● RECORD EXTRACTS:
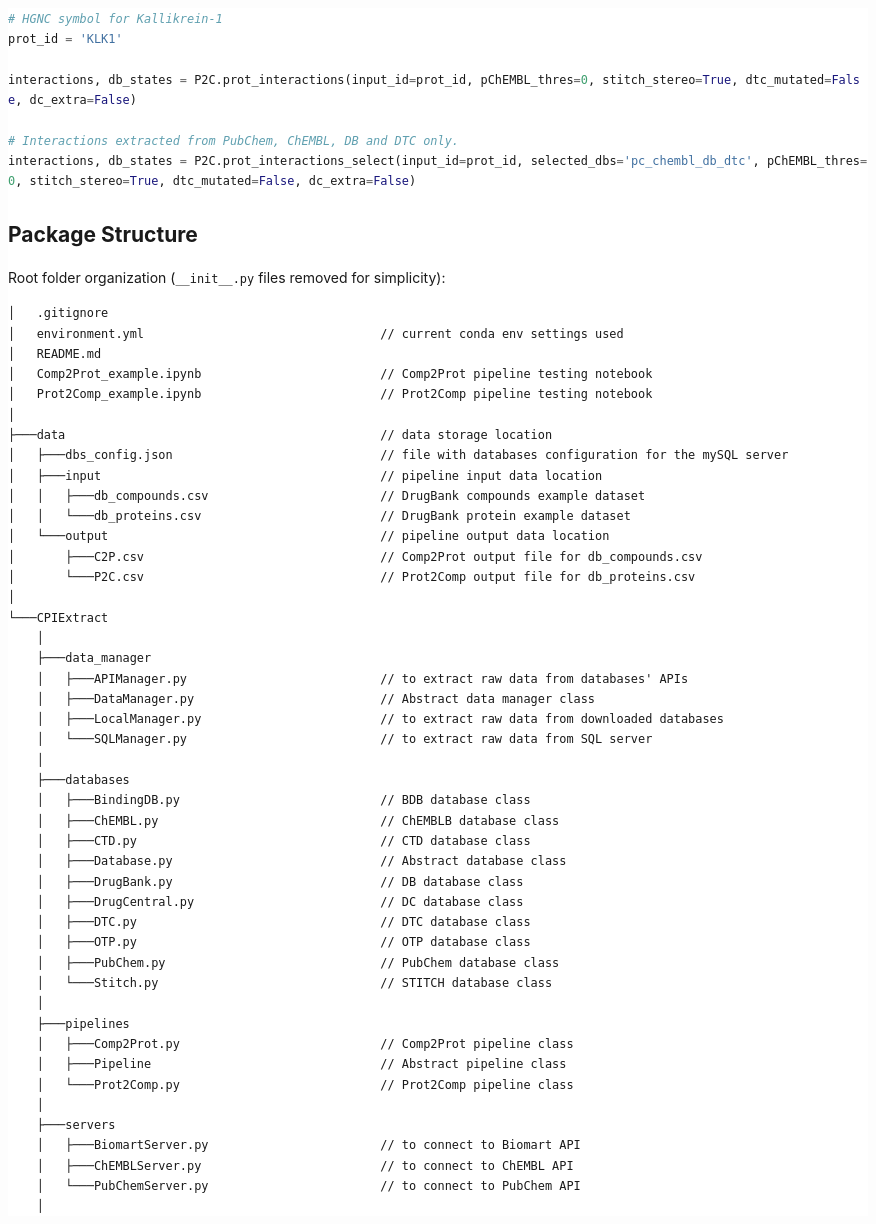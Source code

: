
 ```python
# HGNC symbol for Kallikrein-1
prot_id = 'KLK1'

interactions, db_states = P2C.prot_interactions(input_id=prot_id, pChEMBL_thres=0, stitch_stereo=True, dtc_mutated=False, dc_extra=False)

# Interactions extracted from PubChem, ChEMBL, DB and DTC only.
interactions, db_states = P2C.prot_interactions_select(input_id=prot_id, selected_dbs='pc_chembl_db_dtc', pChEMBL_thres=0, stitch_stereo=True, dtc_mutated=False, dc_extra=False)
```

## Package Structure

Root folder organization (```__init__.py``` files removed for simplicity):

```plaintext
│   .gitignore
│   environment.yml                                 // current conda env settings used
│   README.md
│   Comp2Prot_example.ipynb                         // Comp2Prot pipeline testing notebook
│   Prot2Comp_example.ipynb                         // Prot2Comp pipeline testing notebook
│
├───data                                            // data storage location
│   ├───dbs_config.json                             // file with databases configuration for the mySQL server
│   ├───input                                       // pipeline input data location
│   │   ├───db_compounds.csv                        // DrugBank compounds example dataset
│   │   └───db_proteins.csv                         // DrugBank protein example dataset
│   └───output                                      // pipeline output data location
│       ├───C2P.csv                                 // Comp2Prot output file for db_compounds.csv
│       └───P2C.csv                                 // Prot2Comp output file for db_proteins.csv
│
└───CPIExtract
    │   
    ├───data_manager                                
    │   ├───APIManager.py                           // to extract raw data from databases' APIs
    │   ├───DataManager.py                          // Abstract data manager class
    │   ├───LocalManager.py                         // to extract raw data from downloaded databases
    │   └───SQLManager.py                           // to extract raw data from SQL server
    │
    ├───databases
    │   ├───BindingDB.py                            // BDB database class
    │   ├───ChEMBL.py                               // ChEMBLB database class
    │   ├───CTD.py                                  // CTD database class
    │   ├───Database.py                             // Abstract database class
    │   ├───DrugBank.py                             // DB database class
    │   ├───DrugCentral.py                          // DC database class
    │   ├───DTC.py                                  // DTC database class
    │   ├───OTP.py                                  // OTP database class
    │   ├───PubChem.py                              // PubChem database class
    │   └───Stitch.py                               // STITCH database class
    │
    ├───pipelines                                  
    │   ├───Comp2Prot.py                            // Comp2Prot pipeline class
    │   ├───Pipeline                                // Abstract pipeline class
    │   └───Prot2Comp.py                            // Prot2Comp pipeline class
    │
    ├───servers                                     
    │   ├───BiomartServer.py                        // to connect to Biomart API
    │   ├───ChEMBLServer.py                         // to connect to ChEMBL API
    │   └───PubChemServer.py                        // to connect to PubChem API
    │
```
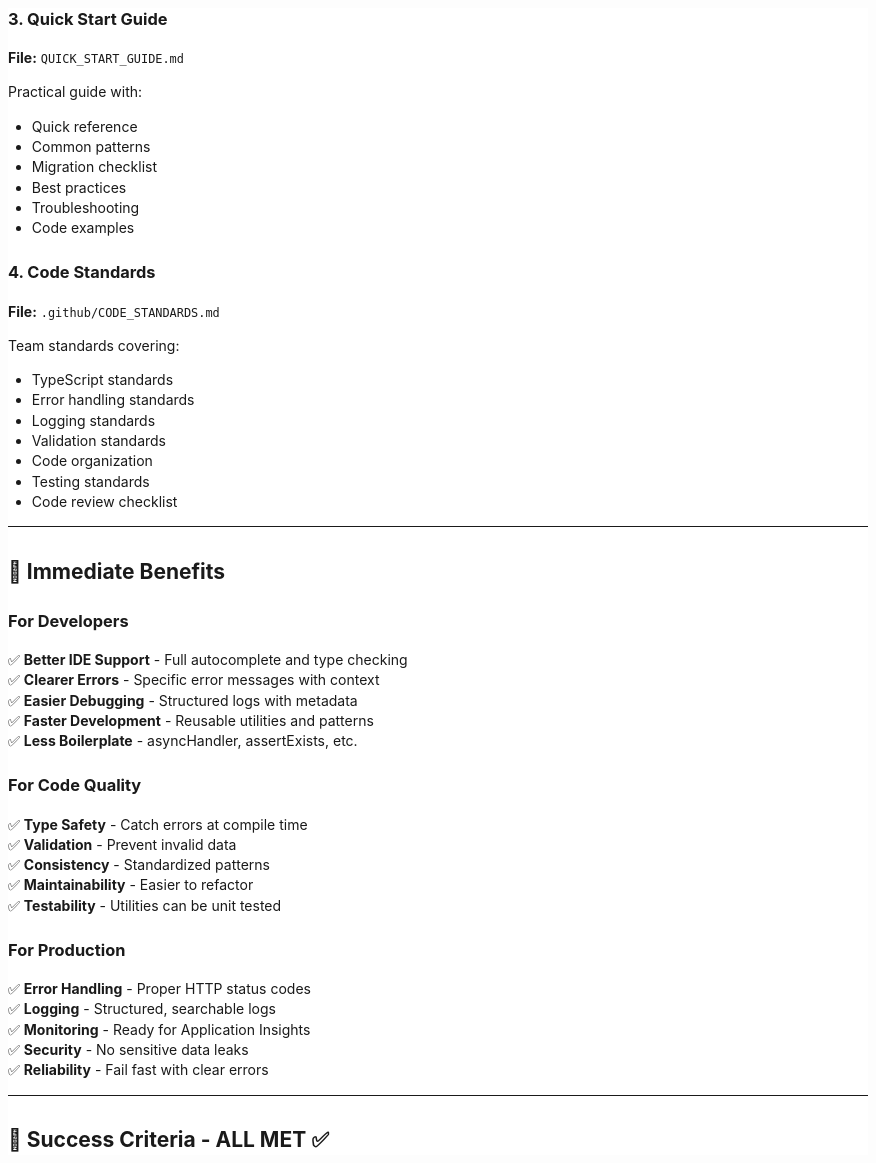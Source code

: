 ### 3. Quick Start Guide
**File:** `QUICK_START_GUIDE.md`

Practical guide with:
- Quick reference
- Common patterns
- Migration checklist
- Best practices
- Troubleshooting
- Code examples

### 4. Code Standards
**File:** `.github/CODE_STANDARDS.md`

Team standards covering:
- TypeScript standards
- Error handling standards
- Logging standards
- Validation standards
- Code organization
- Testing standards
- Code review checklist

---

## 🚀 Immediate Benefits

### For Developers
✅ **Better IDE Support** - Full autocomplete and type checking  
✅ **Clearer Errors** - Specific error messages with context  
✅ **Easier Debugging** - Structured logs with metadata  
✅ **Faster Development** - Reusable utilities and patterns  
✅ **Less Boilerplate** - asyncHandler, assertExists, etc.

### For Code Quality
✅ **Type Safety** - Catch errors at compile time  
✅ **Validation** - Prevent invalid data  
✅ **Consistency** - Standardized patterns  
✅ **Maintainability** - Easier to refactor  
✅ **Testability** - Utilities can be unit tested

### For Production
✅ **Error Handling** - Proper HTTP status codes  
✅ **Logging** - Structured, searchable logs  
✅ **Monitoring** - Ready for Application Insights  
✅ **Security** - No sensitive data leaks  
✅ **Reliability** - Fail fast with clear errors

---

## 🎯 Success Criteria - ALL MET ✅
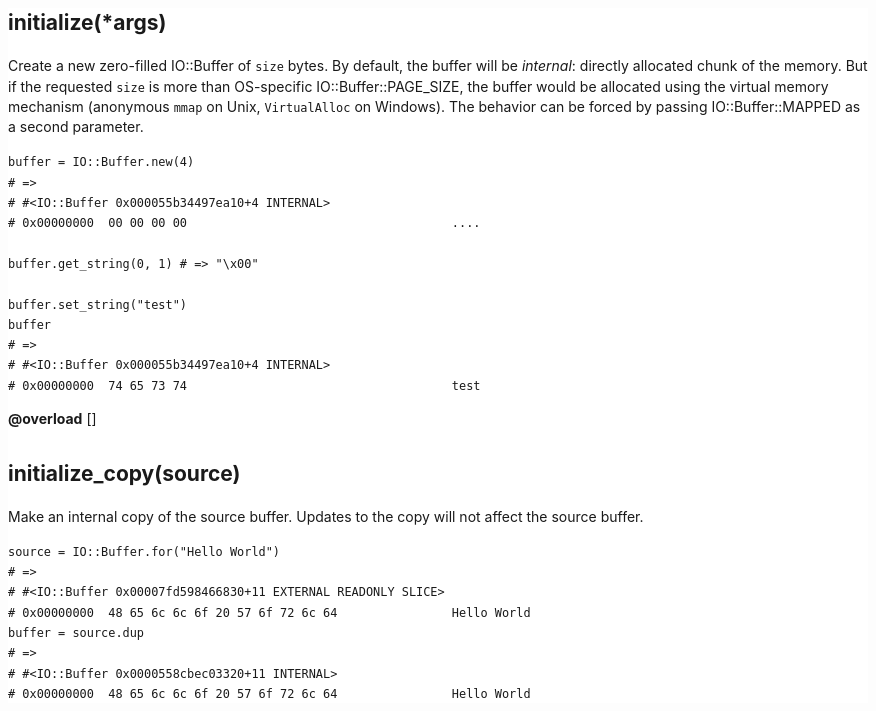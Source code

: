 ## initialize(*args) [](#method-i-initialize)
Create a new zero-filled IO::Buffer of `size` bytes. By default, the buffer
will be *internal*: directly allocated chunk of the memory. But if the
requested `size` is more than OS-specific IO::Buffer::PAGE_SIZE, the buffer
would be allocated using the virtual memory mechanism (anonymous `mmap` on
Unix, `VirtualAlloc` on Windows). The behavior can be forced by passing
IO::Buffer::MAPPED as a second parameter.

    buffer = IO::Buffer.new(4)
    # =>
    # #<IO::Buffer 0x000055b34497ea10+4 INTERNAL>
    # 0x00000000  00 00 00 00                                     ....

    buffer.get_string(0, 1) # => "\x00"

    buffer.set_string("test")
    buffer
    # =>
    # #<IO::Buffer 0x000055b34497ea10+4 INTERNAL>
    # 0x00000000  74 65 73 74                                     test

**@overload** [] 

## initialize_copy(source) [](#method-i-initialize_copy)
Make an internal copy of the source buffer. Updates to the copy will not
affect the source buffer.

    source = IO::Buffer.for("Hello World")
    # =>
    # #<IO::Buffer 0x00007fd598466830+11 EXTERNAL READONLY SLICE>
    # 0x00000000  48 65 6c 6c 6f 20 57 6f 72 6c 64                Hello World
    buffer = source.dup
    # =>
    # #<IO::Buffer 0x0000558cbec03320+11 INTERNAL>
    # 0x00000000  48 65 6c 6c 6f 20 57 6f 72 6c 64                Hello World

● THE TASK:
All entries must be written out again exactly as given, with no pictures in the copy.

● ANSWER SECTION:
Source code

:
 ```python
# HGNC symbol for Kallikrein-1
prot_id = 'KLK1'

interactions, db_states = P2C.prot_interactions(input_id=prot_id, pChEMBL_thres=0, stitch_stereo=True, dtc_mutated=False, dc_extra=False)

# Interactions extracted from PubChem, ChEMBL, DB and DTC only.
interactions, db_states = P2C.prot_interactions_select(input_id=prot_id, selected_dbs='pc_chembl_db_dtc', pChEMBL_thres=0, stitch_stereo=True, dtc_mutated=False, dc_extra=False)
```

## Package Structure

Root folder organization (```__init__.py``` files removed for simplicity):

```plaintext
│   .gitignore
│   environment.yml                                 // current conda env settings used
│   README.md
│   Comp2Prot_example.ipynb                         // Comp2Prot pipeline testing notebook
│   Prot2Comp_example.ipynb                         // Prot2Comp pipeline testing notebook
│
├───data                                            // data storage location
│   ├───dbs_config.json                             // file with databases configuration for the mySQL server
│   ├───input                                       // pipeline input data location
│   │   ├───db_compounds.csv                        // DrugBank compounds example dataset
│   │   └───db_proteins.csv                         // DrugBank protein example dataset
│   └───output                                      // pipeline output data location
│       ├───C2P.csv                                 // Comp2Prot output file for db_compounds.csv
│       └───P2C.csv                                 // Prot2Comp output file for db_proteins.csv
│
└───CPIExtract
    │   
    ├───data_manager                                
    │   ├───APIManager.py                           // to extract raw data from databases' APIs
    │   ├───DataManager.py                          // Abstract data manager class
    │   ├───LocalManager.py                         // to extract raw data from downloaded databases
    │   └───SQLManager.py                           // to extract raw data from SQL server
    │
    ├───databases
    │   ├───BindingDB.py                            // BDB database class
    │   ├───ChEMBL.py                               // ChEMBLB database class
    │   ├───CTD.py                                  // CTD database class
    │   ├───Database.py                             // Abstract database class
    │   ├───DrugBank.py                             // DB database class
    │   ├───DrugCentral.py                          // DC database class
    │   ├───DTC.py                                  // DTC database class
    │   ├───OTP.py                                  // OTP database class
    │   ├───PubChem.py                              // PubChem database class
    │   └───Stitch.py                               // STITCH database class
    │
    ├───pipelines                                  
    │   ├───Comp2Prot.py                            // Comp2Prot pipeline class
    │   ├───Pipeline                                // Abstract pipeline class
    │   └───Prot2Comp.py                            // Prot2Comp pipeline class
    │
    ├───servers                                     
    │   ├───BiomartServer.py                        // to connect to Biomart API
    │   ├───ChEMBLServer.py                         // to connect to ChEMBL API
    │   └───PubChemServer.py                        // to connect to PubChem API
    │
```
Source code

: ### 3. Quick Start Guide
**File:** `QUICK_START_GUIDE.md`

Practical guide with:
- Quick reference
- Common patterns
- Migration checklist
- Best practices
- Troubleshooting
- Code examples

### 4. Code Standards
**File:** `.github/CODE_STANDARDS.md`

Team standards covering:
- TypeScript standards
- Error handling standards
- Logging standards
- Validation standards
- Code organization
- Testing standards
- Code review checklist

---

## 🚀 Immediate Benefits

### For Developers
✅ **Better IDE Support** - Full autocomplete and type checking  
✅ **Clearer Errors** - Specific error messages with context  
✅ **Easier Debugging** - Structured logs with metadata  
✅ **Faster Development** - Reusable utilities and patterns  
✅ **Less Boilerplate** - asyncHandler, assertExists, etc.

### For Code Quality
✅ **Type Safety** - Catch errors at compile time  
✅ **Validation** - Prevent invalid data  
✅ **Consistency** - Standardized patterns  
✅ **Maintainability** - Easier to refactor  
✅ **Testability** - Utilities can be unit tested

### For Production
✅ **Error Handling** - Proper HTTP status codes  
✅ **Logging** - Structured, searchable logs  
✅ **Monitoring** - Ready for Application Insights  
✅ **Security** - No sensitive data leaks  
✅ **Reliability** - Fail fast with clear errors

---

## 🎯 Success Criteria - ALL MET ✅
Source code

: ## initialize(*args) [](#method-i-initialize)
Create a new zero-filled IO::Buffer of `size` bytes. By default, the buffer
will be *internal*: directly allocated chunk of the memory. But if the
requested `size` is more than OS-specific IO::Buffer::PAGE_SIZE, the buffer
would be allocated using the virtual memory mechanism (anonymous `mmap` on
Unix, `VirtualAlloc` on Windows). The behavior can be forced by passing
IO::Buffer::MAPPED as a second parameter.

    buffer = IO::Buffer.new(4)
    # =>
    # #<IO::Buffer 0x000055b34497ea10+4 INTERNAL>
    # 0x00000000  00 00 00 00                                     ....

    buffer.get_string(0, 1) # => "\x00"

    buffer.set_string("test")
    buffer
    # =>
    # #<IO::Buffer 0x000055b34497ea10+4 INTERNAL>
    # 0x00000000  74 65 73 74                                     test

**@overload** [] 

## initialize_copy(source) [](#method-i-initialize_copy)
Make an internal copy of the source buffer. Updates to the copy will not
affect the source buffer.

    source = IO::Buffer.for("Hello World")
    # =>
    # #<IO::Buffer 0x00007fd598466830+11 EXTERNAL READONLY SLICE>
    # 0x00000000  48 65 6c 6c 6f 20 57 6f 72 6c 64                Hello World
    buffer = source.dup
    # =>
    # #<IO::Buffer 0x0000558cbec03320+11 INTERNAL>
    # 0x00000000  48 65 6c 6c 6f 20 57 6f 72 6c 64                Hello World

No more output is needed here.